La mosca cayó y un destello marrón movió la superficie a escasos metros de ella. Giró su cabeza y vio a un muchacho de bombacha negra, metido en el agua hasta los tobillos que levantaba su mano derecha y traba de sostener el poderoso pique que acababa de recibir.

Se indignó. No era posible. Cual era su derecho, cual su deporte para sacar una trucha de forma tan brutal. Su abuelo nunca lo hubiera permitido. El sonido del reel metiendo línea rompíó la monotonía del río corriendo. Cuando terminó, acomodó su mosca y fue directamente hasta donde estaba el otro pescador.

La marrón todavía daba algo de pelea y con sus pies descalzos en el agua helada, observaba embelesado su pescado que aparecía fantástico desde la transparencia.

-Ud.
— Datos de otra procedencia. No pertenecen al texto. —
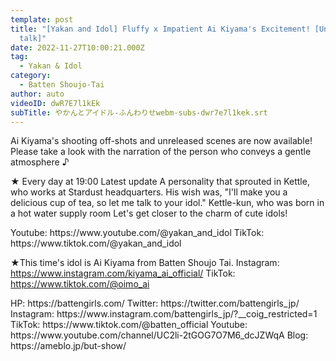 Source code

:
 ```yaml
---
template: post
title: "[Yakan and Idol] Fluffy x Impatient Ai Kiyama's Excitement! [Undisclosed
  talk]"
date: 2022-11-27T10:00:21.000Z
tag:
  - Yakan & Idol
category:
  - Batten Shoujo-Tai
author: auto
videoID: dwR7E7l1kEk
subTitle: やかんとアイドル-ふんわりせwebm-subs-dwr7e7l1kek.srt
---
```

Ai Kiyama's shooting off-shots and unreleased scenes are now available!
Please take a look with the narration of the person who conveys a gentle atmosphere ♪

★ Every day at 19:00 Latest update
A personality that sprouted in Kettle, who works at Stardust headquarters.
His wish was, "I'll make you a delicious cup of tea, so let me talk to your idol."
Kettle-kun, who was born in a hot water supply room
Let's get closer to the charm of cute idols!

<Kettle and Idol>
Youtube: https://www.youtube.com/@yakan_and_idol
TikTok: https://www.tiktok.com/@yakan_and_idol

★This time's idol is Ai Kiyama from Batten Shoujo Tai.
<Ai Kiyama>
Instagram: https://www.instagram.com/kiyama_ai_official/
TikTok: https://www.tiktok.com/@oimo_ai

<Batten Shojotai>
HP: https://battengirls.com/
Twitter: https://twitter.com/battengirls_jp/
Instagram: https://www.instagram.com/battengirls_jp/?__coig_restricted=1
TikTok: https://www.tiktok.com/@batten_official
Youtube: https://www.youtube.com/channel/UC2li-2tGOG7O7M6_dcJZWqA
Blog: https://ameblo.jp/but-show/
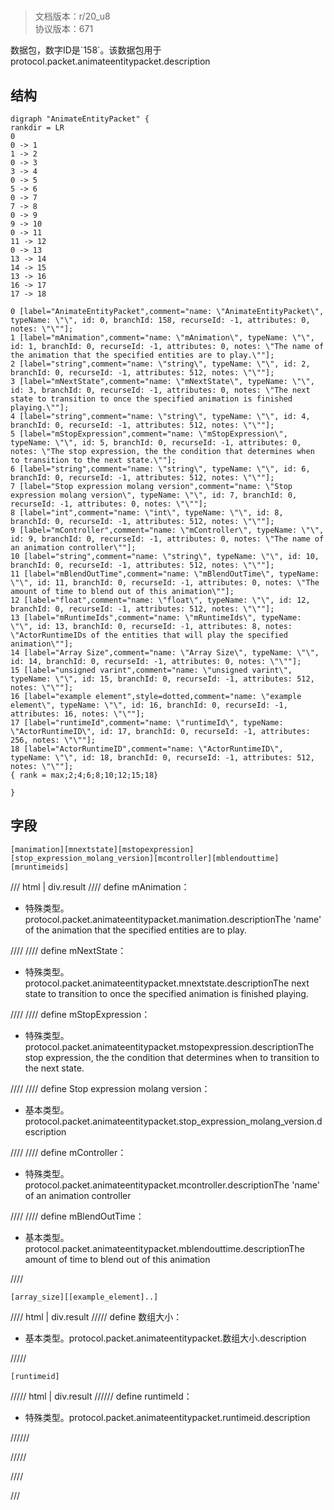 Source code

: # <!-- md:samp AnimateEntityPacket -->

> 文档版本：r/20_u8<br/>协议版本：671

<!-- md:samp AnimateEntityPacket -->数据包，数字ID是`158`。该数据包用于protocol.packet.animateentitypacket.description

## 结构

```viz
digraph "AnimateEntityPacket" {
rankdir = LR
0
0 -> 1
1 -> 2
0 -> 3
3 -> 4
0 -> 5
5 -> 6
0 -> 7
7 -> 8
0 -> 9
9 -> 10
0 -> 11
11 -> 12
0 -> 13
13 -> 14
14 -> 15
13 -> 16
16 -> 17
17 -> 18

0 [label="AnimateEntityPacket",comment="name: \"AnimateEntityPacket\", typeName: \"\", id: 0, branchId: 158, recurseId: -1, attributes: 0, notes: \"\""];
1 [label="mAnimation",comment="name: \"mAnimation\", typeName: \"\", id: 1, branchId: 0, recurseId: -1, attributes: 0, notes: \"The name of the animation that the specified entities are to play.\""];
2 [label="string",comment="name: \"string\", typeName: \"\", id: 2, branchId: 0, recurseId: -1, attributes: 512, notes: \"\""];
3 [label="mNextState",comment="name: \"mNextState\", typeName: \"\", id: 3, branchId: 0, recurseId: -1, attributes: 0, notes: \"The next state to transition to once the specified animation is finished playing.\""];
4 [label="string",comment="name: \"string\", typeName: \"\", id: 4, branchId: 0, recurseId: -1, attributes: 512, notes: \"\""];
5 [label="mStopExpression",comment="name: \"mStopExpression\", typeName: \"\", id: 5, branchId: 0, recurseId: -1, attributes: 0, notes: \"The stop expression, the the condition that determines when to transition to the next state.\""];
6 [label="string",comment="name: \"string\", typeName: \"\", id: 6, branchId: 0, recurseId: -1, attributes: 512, notes: \"\""];
7 [label="Stop expression molang version",comment="name: \"Stop expression molang version\", typeName: \"\", id: 7, branchId: 0, recurseId: -1, attributes: 0, notes: \"\""];
8 [label="int",comment="name: \"int\", typeName: \"\", id: 8, branchId: 0, recurseId: -1, attributes: 512, notes: \"\""];
9 [label="mController",comment="name: \"mController\", typeName: \"\", id: 9, branchId: 0, recurseId: -1, attributes: 0, notes: \"The name of an animation controller\""];
10 [label="string",comment="name: \"string\", typeName: \"\", id: 10, branchId: 0, recurseId: -1, attributes: 512, notes: \"\""];
11 [label="mBlendOutTime",comment="name: \"mBlendOutTime\", typeName: \"\", id: 11, branchId: 0, recurseId: -1, attributes: 0, notes: \"The amount of time to blend out of this animation\""];
12 [label="float",comment="name: \"float\", typeName: \"\", id: 12, branchId: 0, recurseId: -1, attributes: 512, notes: \"\""];
13 [label="mRuntimeIds",comment="name: \"mRuntimeIds\", typeName: \"\", id: 13, branchId: 0, recurseId: -1, attributes: 8, notes: \"ActorRuntimeIDs of the entities that will play the specified animation\""];
14 [label="Array Size",comment="name: \"Array Size\", typeName: \"\", id: 14, branchId: 0, recurseId: -1, attributes: 0, notes: \"\""];
15 [label="unsigned varint",comment="name: \"unsigned varint\", typeName: \"\", id: 15, branchId: 0, recurseId: -1, attributes: 512, notes: \"\""];
16 [label="example element",style=dotted,comment="name: \"example element\", typeName: \"\", id: 16, branchId: 0, recurseId: -1, attributes: 16, notes: \"\""];
17 [label="runtimeId",comment="name: \"runtimeId\", typeName: \"ActorRuntimeID\", id: 17, branchId: 0, recurseId: -1, attributes: 256, notes: \"\""];
18 [label="ActorRuntimeID",comment="name: \"ActorRuntimeID\", typeName: \"\", id: 18, branchId: 0, recurseId: -1, attributes: 512, notes: \"\""];
{ rank = max;2;4;6;8;10;12;15;18}

}

```

## 字段

```title='AnimateEntityPacket'
[manimation][mnextstate][mstopexpression][stop_expression_molang_version][mcontroller][mblendouttime][mruntimeids]
```

/// html | div.result
//// define
mAnimation：[<!-- md:samp string -->](../types/string.md)

- 特殊类型。protocol.packet.animateentitypacket.manimation.descriptionThe 'name' of the animation that the specified entities are to play.


////
//// define
mNextState：[<!-- md:samp string -->](../types/string.md)

- 特殊类型。protocol.packet.animateentitypacket.mnextstate.descriptionThe next state to transition to once the specified animation is finished playing.


////
//// define
mStopExpression：[<!-- md:samp string -->](../types/string.md)

- 特殊类型。protocol.packet.animateentitypacket.mstopexpression.descriptionThe stop expression, the the condition that determines when to transition to the next state.


////
//// define
Stop expression molang version：<!-- md:samp int -->

- 基本类型。protocol.packet.animateentitypacket.stop_expression_molang_version.description


////
//// define
mController：[<!-- md:samp string -->](../types/string.md)

- 特殊类型。protocol.packet.animateentitypacket.mcontroller.descriptionThe 'name' of an animation controller


////
//// define
mBlendOutTime：<!-- md:samp float -->

- 基本类型。protocol.packet.animateentitypacket.mblendouttime.descriptionThe amount of time to blend out of this animation


////
```title='mRuntimeIds'
[array_size][[example_element]..]
```

//// html | div.result
///// define
数组大小：<!-- md:samp unsigned varint -->

- 基本类型。protocol.packet.animateentitypacket.数组大小.description


/////
```title='示例元素'
[runtimeid]
```

///// html | div.result
////// define
runtimeId：[<!-- md:samp ActorRuntimeID -->](../types/actorruntimeid.md)

- 特殊类型。protocol.packet.animateentitypacket.runtimeid.description


//////

/////

////

///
No tiene derecho a pescar así en este río. Esta es zona de pesca y devolución. No está permitido.
La trucha estaba rendida y la mano izquierda del pescador la tomaba integra sobre su lomo sin sacarla del agua. Puso el tarro entre su faja y su cintura y sacó una pinza ordinaria con la que delicadamente cortó la lanceta del triple que cocía la boca de la trucha. Con movimientos suaves retiró la cuchara de la boca. Guardó la pinza y con ambas manos acariciaba el lomo de la marrón que se prestaba sosegada al manoseo. La miraba con ternura sin prestar atención al recién llegado.

-Tiene permiso de pesca. Lo voy a denunciar
El pescador inclinó la cabeza hacia el extraño y sin hablarle, soltó a la trucha que despacio, como sin miedo, volvió al río.
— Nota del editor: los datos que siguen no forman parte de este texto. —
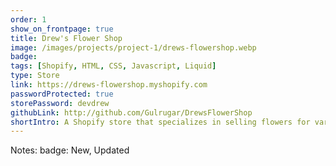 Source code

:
 ```yaml
---
order: 1
show_on_frontpage: true
title: Drew's Flower Shop
image: /images/projects/project-1/drews-flowershop.webp
badge:
tags: [Shopify, HTML, CSS, Javascript, Liquid]
type: Store
link: https://drews-flowershop.myshopify.com
passwordProtected: true
storePassword: devdrew
githubLink: http://github.com/Gulrugar/DrewsFlowerShop
shortIntro: A Shopify store that specializes in selling flowers for various occasions.
---
```


Notes:
badge: New, Updated
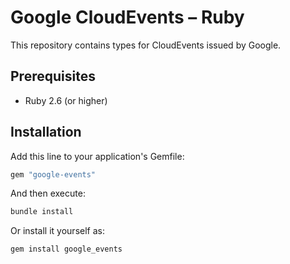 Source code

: # Google CloudEvents – Ruby

This repository contains types for CloudEvents issued by Google.

## Prerequisites

- Ruby 2.6 (or higher)

## Installation

Add this line to your application's Gemfile:

```ruby
gem "google-events"
```

And then execute:

```sh
bundle install
```

Or install it yourself as:

```sh
gem install google_events
```
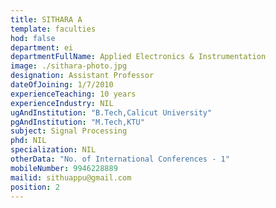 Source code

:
 ```yaml
---
title: SITHARA A
template: faculties
hod: false
department: ei
departmentFullName: Applied Electronics & Instrumentation
image: ./sithara-photo.jpg
designation: Assistant Professor
dateOfJoining: 1/7/2010
experienceTeaching: 10 years
experienceIndustry: NIL
ugAndInstitution: "B.Tech,Calicut University"
pgAndInstitution: "M.Tech,KTU"
subject: Signal Processing
phd: NIL
specialization: NIL
otherData: "No. of International Conferences - 1"
mobileNumber: 9946228889
mailid: sithuappu@gmail.com
position: 2
---
```

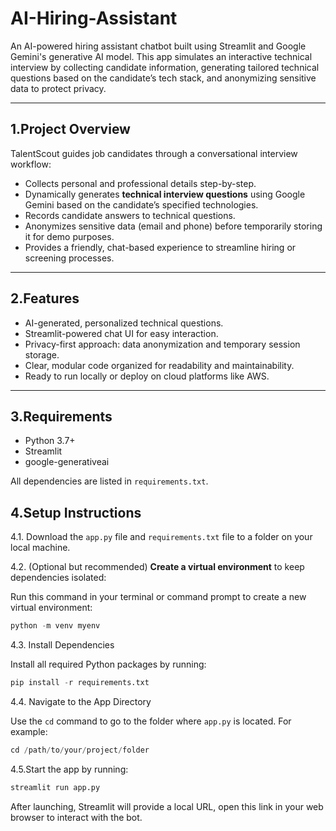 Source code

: # AI-Hiring-Assistant
An AI-powered hiring assistant chatbot built using Streamlit and Google Gemini's generative AI model. This app simulates an interactive technical interview by collecting candidate information, generating tailored technical questions based on the candidate’s tech stack, and anonymizing sensitive data to protect privacy.

---

## 1.Project Overview

TalentScout guides job candidates through a conversational interview workflow:

- Collects personal and professional details step-by-step.
- Dynamically generates **technical interview questions** using Google Gemini based on the candidate’s specified technologies.
- Records candidate answers to technical questions.
- Anonymizes sensitive data (email and phone) before temporarily storing it for demo purposes.
- Provides a friendly, chat-based experience to streamline hiring or screening processes.

---

## 2.Features

- AI-generated, personalized technical questions.
- Streamlit-powered chat UI for easy interaction.
- Privacy-first approach: data anonymization and temporary session storage.
- Clear, modular code organized for readability and maintainability.
- Ready to run locally or deploy on cloud platforms like AWS.

---

##  3.Requirements

- Python 3.7+
- Streamlit
- google-generativeai

All dependencies are listed in `requirements.txt`.


## 4.**Setup Instructions**
4.1. Download the `app.py` file and `requirements.txt` file to a folder on your local machine.

4.2. (Optional but recommended) **Create a virtual environment** to keep dependencies isolated:
 


   Run this command in your terminal or command prompt to create a new virtual environment:
   ```python
   python -m venv myenv
   ```
4.3. Install Dependencies

Install all required Python packages by running:
```python
pip install -r requirements.txt
```

4.4. Navigate to the App Directory

Use the `cd` command to go to the folder where `app.py` is located. For example:
```python
cd /path/to/your/project/folder
```
4.5.Start the app by running:
```python
streamlit run app.py
```
After launching, Streamlit will provide a local URL, open this link in your web browser to interact with the bot.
-Me parece bien que la deje ir. Esta es zona vedada para la pesca con cucharas.
-¿Por qué?
-Así lo exige el reglamento. Además estas son tierras de mi familia.
-Se equivoca amigo. La dejé ir porque en cada trucha siento que está el alma de mi abuelo.

Ni lo miró cuando se calzó las alpargatas y se fue. El otro, perplejo por la respuesta, no atinó a decirle que el también creía que en las truchas perduraba el alma de su abuelo.

Mientras se volvían, ambos, reconocían que no hay reglamento ni propiedad privada que cuide a las truchas más que el amor a la naturaleza que les habían enseñado.

Las estrellas comenzaba a aparecer, el sol era una moneda roja escapándose por el horizonte, el río dejaba sus brillos viajando solo con su murmullo y la trucha, atardecida, solo estaba.